**Task statement:**
Produce a word-for-word copy of the data that follows, excluding images.
++++ Records supplied ++++
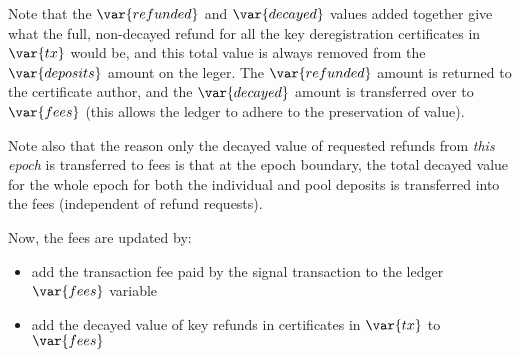 \documentclass[11pt,a4paper,dvipsnames]{article}
\theoremstyle{definition}
\theoremstyle{definition}
\begin{document}
Note that the $\var{refunded}$ and $\var{decayed}$ values added together give what the
full, non-decayed refund for all the key deregistration certificates in $\var{tx}$
would be, and this total value is always removed from the $\var{deposits}$
amount on the leger. The $\var{refunded}$ amount is returned to the certificate
author, and the $\var{decayed}$ amount is transferred over to $\var{fees}$
(this allows the ledger to adhere to the preservation of value).

Note also that the reason only the decayed value of requested refunds
from \textit{this epoch} is transferred to fees is that at the epoch
boundary, the total decayed value for the whole epoch for both the individual
and pool deposits is transferred into the fees (independent of refund
requests).

Now, the fees are updated by:

\begin{itemize}
\item add the transaction fee paid by the signal transaction to the ledger $\var{fees}$
variable
\item add the decayed value of key refunds in certificates in $\var{tx}$ to $\var{fees}$
\end{itemize}
\end{document}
++++
**The answer:**
 \documentclass[11pt,a4paper,dvipsnames]{article}
\theoremstyle{definition}
\theoremstyle{definition}
\begin{document}
Note that the $\var{refunded}$ and $\var{decayed}$ values added together give what the
full, non-decayed refund for all the key deregistration certificates in $\var{tx}$
would be, and this total value is always removed from the $\var{deposits}$
amount on the leger. The $\var{refunded}$ amount is returned to the certificate
author, and the $\var{decayed}$ amount is transferred over to $\var{fees}$
(this allows the ledger to adhere to the preservation of value).

Note also that the reason only the decayed value of requested refunds
from \textit{this epoch} is transferred to fees is that at the epoch
boundary, the total decayed value for the whole epoch for both the individual
and pool deposits is transferred into the fees (independent of refund
requests).

Now, the fees are updated by:

\begin{itemize}
\item add the transaction fee paid by the signal transaction to the ledger $\var{fees}$
variable
\item add the decayed value of key refunds in certificates in $\var{tx}$ to $\var{fees}$
\end{itemize}
\end{document}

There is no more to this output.